Fakta Film Gowok: Kamasutra Jawa yang Membuat Menteri Kebudayaan Fadli Zon Terpukau
Halo Jember• Rabu, 11 Juni 2025 | 18:03 WIB
film gowok
HALO JEMBER - Film terbaru garapan Hanung Bramantyo berjudul Gowok Kamasutra Jawa mendapat apresiasi tinggi dari Menteri Kebudayaan Fadli Zon dan Wakil Menteri Ekonomi Kreatif Irene Umar.
Film ini dinilai tidak hanya menyajikan kisah yang kuat secara sinematik, namun juga berhasil merefleksikan kekayaan dan keberagaman budaya Indonesia yang mulai terlupakan.
Dalam acara special screening di Plaza Senayan, Jakarta, Fadli Zon menyebut film ini sebagai representasi penting dari akulturasi budaya Nusantara.

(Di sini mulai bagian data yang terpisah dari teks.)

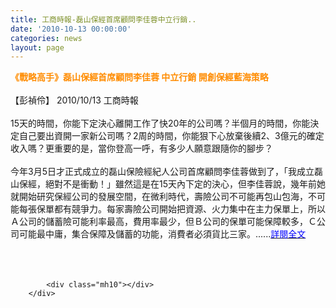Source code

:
 ```yaml
---
title: 工商時報-磊山保經首席顧問李佳蓉中立行銷..
date: '2010-10-13 00:00:00'
categories: news
layout: page
---
```


<div class="text">
			<div>
	<div>
		<span style="color:#ff8c00;"><span style="font-size:14px;"><strong>《戰略高手》磊山保經首席顧問李佳蓉 中立行銷 開創保經藍海策略</strong></span></span></div>
	<div>
		&nbsp;</div>
	<div>
		【彭禎伶】 2010/10/13 工商時報</div>
	<div>
		&nbsp;</div>
	<div>
		15天的時間，你能下定決心離開工作了快20年的公司嗎？半個月的時間，你能決定自己要出資開一家新公司嗎？2周的時間，你能狠下心放棄後續2、3億元的確定收入嗎？更重要的是，當你登高一呼，有多少人願意跟隨你的腳步？</div>
	<div>
		&nbsp;</div>
	<div>
		今年3月5日才正式成立的磊山保險經紀人公司首席顧問李佳蓉做到了，「我成立磊山保經，絕對不是衝動！」雖然這是在15天內下定的決心，但李佳蓉說，幾年前她就開始研究保經公司的發展空間，在微利時代，壽險公司不可能再包山包海，不可能每張保單都有競爭力。每家壽險公司開始把資源、火力集中在主力保單上，所以Ａ公司的儲蓄險可能利率最高，費用率最少，但Ｂ公司的保單可能保障較多，Ｃ公司可能最中庸，集合保障及儲蓄的功能，消費者必須貨比三家。......<a href="http://reader.chinatimes.com/forum_78717.html"><span style="color:#0000ff;">詳閱全文</span></a></div>
	<div>
		&nbsp;</div>
	<div>
		&nbsp;</div>
</div>
<div>
	&nbsp;</div>

			<div class="mh10"></div>
		</div>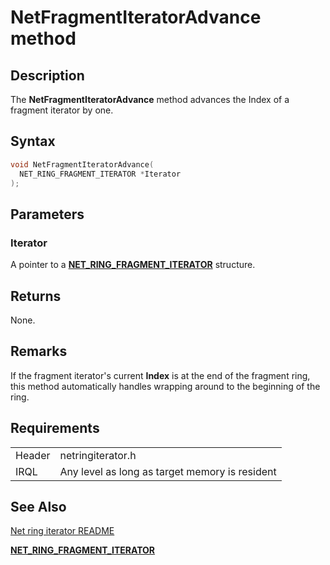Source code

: # NetFragmentIteratorAdvance method


## Description



The **NetFragmentIteratorAdvance** method advances the Index of a fragment iterator by one.

## Syntax

```C++
void NetFragmentIteratorAdvance(
  NET_RING_FRAGMENT_ITERATOR *Iterator
);
```

## Parameters

### Iterator

A pointer to a [**NET_RING_FRAGMENT_ITERATOR**](net_ring_fragment_iterator.md) structure.

## Returns

None.

## Remarks

If the fragment iterator's current **Index** is at the end of the fragment ring, this method automatically handles wrapping around to the beginning of the ring.

## Requirements

| | |
| --- | --- |
| Header | netringiterator.h |
| IRQL | Any level as long as target memory is resident |

## See Also

[Net ring iterator README](README.md)

[**NET_RING_FRAGMENT_ITERATOR**](net_ring_fragment_iterator.md)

Ia menyoroti bagaimana film ini mengangkat kembali tradisi Jawa yang nyaris punah, yakni profesi gowok.
Gowok adalah seorang perempuan berpengalaman yang dulu bertugas memberi edukasi kepada calon pengantin pria tentang kehidupan pernikahan dan relasi intim.
“Ceritanya sangat menarik karena mengangkat tradisi yang mungkin kini telah hilang. Ini penting agar masyarakat bisa memahami kekayaan sejarah budaya kita. Tapi tentu harus disaksikan sesuai klasifikasi umur,” ujar Menteri Kebudayaan Fadli Zon.
Senada dengan Fadli, Irene Umar menambahkan bahwa film ini bisa menjadi media edukasi yang kuat untuk menumbuhkan apresiasi terhadap nilai-nilai historis yang terkandung dalam tradisi leluhur.
Ia menyebut profesi gowok dulunya dihormati, karena berperan penting dalam membekali para pria agar menjadi pasangan yang bertanggung jawab secara emosional dan fisik.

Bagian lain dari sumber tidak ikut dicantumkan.